Sausage, meet garlic, bell peppers, and cauliflower rice. Hi. Get comfortable over there because y’all are about to be great friends.
I can’t be the only person who talks to my food like they’re people. Yes? Oh ok.
This recipe is so easy because it can seriously be done in 20 minutes, and all of these ingredients are easy to find in the grocery store (no need to spend two hours store-hopping after an already long day at work), and better yet this recipe is pretty healthy. I swapped out white rice with cauliflower rice and I swear there is no taste difference. Seriously, I dare you to try it. This has to be one of my favorite ways to eat more cauliflower rice, which I’m kinda obsessed with at the moment (along with everyone else in the health and wellness circuit).
Yum.
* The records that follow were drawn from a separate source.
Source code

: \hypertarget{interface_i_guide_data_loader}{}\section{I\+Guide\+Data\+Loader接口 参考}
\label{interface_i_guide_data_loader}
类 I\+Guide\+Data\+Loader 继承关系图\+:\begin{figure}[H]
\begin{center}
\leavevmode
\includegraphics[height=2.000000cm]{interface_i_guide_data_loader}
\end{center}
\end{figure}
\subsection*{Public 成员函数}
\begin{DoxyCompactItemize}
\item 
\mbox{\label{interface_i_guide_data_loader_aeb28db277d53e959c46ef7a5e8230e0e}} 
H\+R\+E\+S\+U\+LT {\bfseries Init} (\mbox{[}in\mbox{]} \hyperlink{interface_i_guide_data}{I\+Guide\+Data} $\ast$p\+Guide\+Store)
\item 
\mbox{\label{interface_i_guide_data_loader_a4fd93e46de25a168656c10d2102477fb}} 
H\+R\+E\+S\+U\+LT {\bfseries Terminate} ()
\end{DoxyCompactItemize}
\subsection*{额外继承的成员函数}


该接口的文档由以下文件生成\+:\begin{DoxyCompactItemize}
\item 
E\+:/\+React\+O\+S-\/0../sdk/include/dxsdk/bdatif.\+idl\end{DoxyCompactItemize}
I almost forgot to mention the sauce here – it’s super simple, just some veggie stock with tomato paste to give it an even more savory flavor. Speaking of savory – the secret to getting that fire Cajun umami in this recipe is a healthy shake of Lawry’s Seasoned Salt, which should be in every kitchen in America tbh.
Dare you to find a better sausage and pepper recipe than this. Give it a try and leave me a comment on Instagram to let me know what you think!
- 2 c. cauliflower rice
- 2 tsp. olive oil
- 12 oz package smoked sausage
- 1 red bell pepper, sliced
- 1 yellow bell pepper, sliced
- 1 small white onion, quartered and sliced
- 4 cloves garlic, minced
- 1 tsp seasoned salt
- pinch of black pepper
- 5 tbsp. tomato paste
- 3/4 c low-sodium vegetable broth
- 1 tsp. paprika
- 1/8 tsp. cayenne pepper
- Chopped green onions, to serve
- Place a cast iron skillet over medium-high heat. Once the skillet is hot, add the oil. Once the oil simmers, add the sausage and cook until browned on both sides, about 5 minutes. Remove from the pan and set aside.
- Add the peppers and onion into the skillet, saute for 4-5 minutes. Add garlic, seasoned salt, and pepper, cook until fragrant, about 1 minute. Remove from the pan and set aside with the sausage.
- Add the tomato paste and 3/4 cup of vegetable broth, whisk to combine. Allow the mixture to simmer for 1 minute, then add the paprika and cayenne.
- Stir in the cauliflower rice, sausage, pepper and onions until combined. Garnish with chopped green onions, and serve.